● **About this exercise**
In the records below, find the line holding "het relevante netwerk" and the line holding "van een lease.". Set down both, with every line between them, exactly.

● **Data for this exercise**
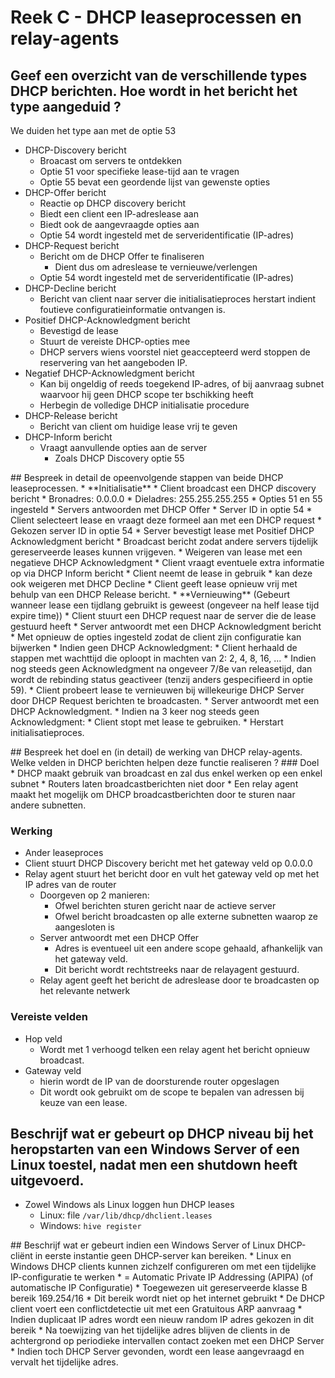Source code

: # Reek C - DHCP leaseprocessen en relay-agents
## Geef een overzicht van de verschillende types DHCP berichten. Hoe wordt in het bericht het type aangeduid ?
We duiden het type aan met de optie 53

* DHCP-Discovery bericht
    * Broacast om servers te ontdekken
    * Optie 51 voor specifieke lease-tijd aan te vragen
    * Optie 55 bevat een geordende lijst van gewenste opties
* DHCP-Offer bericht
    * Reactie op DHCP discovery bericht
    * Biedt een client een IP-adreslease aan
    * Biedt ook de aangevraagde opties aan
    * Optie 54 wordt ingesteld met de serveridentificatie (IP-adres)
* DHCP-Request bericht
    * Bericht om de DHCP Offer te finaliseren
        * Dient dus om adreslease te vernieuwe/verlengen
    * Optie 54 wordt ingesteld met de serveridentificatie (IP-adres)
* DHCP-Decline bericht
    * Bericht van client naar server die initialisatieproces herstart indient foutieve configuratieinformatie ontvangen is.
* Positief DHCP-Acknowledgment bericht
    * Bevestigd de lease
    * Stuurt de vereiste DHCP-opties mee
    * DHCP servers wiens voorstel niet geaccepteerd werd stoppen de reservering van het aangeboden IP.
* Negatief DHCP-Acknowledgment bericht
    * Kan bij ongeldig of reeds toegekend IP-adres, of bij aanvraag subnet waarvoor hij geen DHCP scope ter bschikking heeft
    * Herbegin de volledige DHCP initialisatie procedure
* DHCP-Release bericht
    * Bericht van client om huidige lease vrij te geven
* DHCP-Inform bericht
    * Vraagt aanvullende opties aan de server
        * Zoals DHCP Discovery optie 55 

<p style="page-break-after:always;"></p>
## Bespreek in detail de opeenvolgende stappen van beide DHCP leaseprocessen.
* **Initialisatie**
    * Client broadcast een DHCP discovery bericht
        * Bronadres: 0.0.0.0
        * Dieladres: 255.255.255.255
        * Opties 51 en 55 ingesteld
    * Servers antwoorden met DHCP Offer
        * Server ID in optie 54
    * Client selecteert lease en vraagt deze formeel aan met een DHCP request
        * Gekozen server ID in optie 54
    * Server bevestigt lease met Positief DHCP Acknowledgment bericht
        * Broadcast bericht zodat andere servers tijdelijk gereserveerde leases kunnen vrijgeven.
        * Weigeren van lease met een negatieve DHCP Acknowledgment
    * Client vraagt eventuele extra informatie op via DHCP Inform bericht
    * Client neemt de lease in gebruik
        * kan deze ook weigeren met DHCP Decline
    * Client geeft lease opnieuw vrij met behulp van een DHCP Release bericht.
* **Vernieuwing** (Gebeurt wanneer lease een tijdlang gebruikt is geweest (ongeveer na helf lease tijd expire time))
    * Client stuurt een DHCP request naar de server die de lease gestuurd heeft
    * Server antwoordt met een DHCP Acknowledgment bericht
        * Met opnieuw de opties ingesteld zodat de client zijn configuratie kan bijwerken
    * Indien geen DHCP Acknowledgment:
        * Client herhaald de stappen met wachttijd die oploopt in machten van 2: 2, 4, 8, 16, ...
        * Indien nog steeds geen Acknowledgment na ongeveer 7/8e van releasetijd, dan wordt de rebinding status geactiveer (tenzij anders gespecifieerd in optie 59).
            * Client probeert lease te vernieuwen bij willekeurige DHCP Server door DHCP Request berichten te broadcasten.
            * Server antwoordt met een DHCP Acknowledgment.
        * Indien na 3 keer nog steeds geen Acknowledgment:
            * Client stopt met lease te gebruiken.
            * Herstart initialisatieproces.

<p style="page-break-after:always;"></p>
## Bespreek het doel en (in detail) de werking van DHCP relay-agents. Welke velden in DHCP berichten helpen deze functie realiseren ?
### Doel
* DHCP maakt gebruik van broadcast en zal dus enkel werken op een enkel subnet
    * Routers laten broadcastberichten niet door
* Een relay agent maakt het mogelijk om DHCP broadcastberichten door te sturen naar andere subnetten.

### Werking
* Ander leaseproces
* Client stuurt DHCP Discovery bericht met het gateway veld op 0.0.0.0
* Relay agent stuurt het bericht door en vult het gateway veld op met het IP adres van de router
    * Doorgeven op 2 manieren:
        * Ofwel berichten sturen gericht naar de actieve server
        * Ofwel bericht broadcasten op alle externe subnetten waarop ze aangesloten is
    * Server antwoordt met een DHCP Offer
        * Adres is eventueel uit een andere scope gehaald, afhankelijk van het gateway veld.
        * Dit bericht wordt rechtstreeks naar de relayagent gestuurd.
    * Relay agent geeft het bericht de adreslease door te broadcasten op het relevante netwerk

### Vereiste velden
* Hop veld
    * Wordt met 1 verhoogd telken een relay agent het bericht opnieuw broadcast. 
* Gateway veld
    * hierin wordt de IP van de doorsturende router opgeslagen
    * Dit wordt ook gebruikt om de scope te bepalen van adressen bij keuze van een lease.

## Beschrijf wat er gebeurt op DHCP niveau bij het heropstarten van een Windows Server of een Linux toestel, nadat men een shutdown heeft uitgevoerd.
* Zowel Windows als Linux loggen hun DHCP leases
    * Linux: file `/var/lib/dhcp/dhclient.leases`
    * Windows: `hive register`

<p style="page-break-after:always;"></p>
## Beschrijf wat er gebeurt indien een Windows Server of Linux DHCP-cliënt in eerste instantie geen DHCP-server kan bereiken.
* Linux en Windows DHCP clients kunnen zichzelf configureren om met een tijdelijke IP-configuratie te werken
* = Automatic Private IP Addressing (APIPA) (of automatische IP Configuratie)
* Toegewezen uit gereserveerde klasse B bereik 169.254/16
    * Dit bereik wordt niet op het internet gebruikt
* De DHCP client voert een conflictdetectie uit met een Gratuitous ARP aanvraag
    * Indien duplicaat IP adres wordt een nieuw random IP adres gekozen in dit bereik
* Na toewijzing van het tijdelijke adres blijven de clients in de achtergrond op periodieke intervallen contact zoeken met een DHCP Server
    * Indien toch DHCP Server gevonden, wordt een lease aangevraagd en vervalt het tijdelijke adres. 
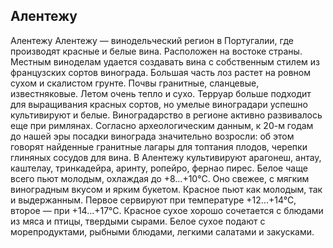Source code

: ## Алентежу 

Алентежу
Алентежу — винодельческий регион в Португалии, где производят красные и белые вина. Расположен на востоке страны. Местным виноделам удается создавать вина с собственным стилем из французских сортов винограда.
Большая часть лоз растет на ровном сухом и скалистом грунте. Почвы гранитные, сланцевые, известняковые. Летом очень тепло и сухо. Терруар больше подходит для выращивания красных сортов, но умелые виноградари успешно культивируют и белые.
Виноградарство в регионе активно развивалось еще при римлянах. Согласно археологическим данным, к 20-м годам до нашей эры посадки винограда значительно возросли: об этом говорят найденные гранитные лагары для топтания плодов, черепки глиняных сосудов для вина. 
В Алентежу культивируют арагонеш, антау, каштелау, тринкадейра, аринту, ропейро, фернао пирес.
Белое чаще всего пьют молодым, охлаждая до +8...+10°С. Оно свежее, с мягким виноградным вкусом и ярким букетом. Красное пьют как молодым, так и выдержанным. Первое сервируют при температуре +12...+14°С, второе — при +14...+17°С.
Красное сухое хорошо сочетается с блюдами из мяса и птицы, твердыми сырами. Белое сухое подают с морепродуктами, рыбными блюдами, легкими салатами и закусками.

● **Output**
    * Relay agent geeft het bericht de adreslease door te broadcasten op het relevante netwerk

### Vereiste velden
* Hop veld
    * Wordt met 1 verhoogd telken een relay agent het bericht opnieuw broadcast. 
* Gateway veld
    * hierin wordt de IP van de doorsturende router opgeslagen
    * Dit wordt ook gebruikt om de scope te bepalen van adressen bij keuze van een lease.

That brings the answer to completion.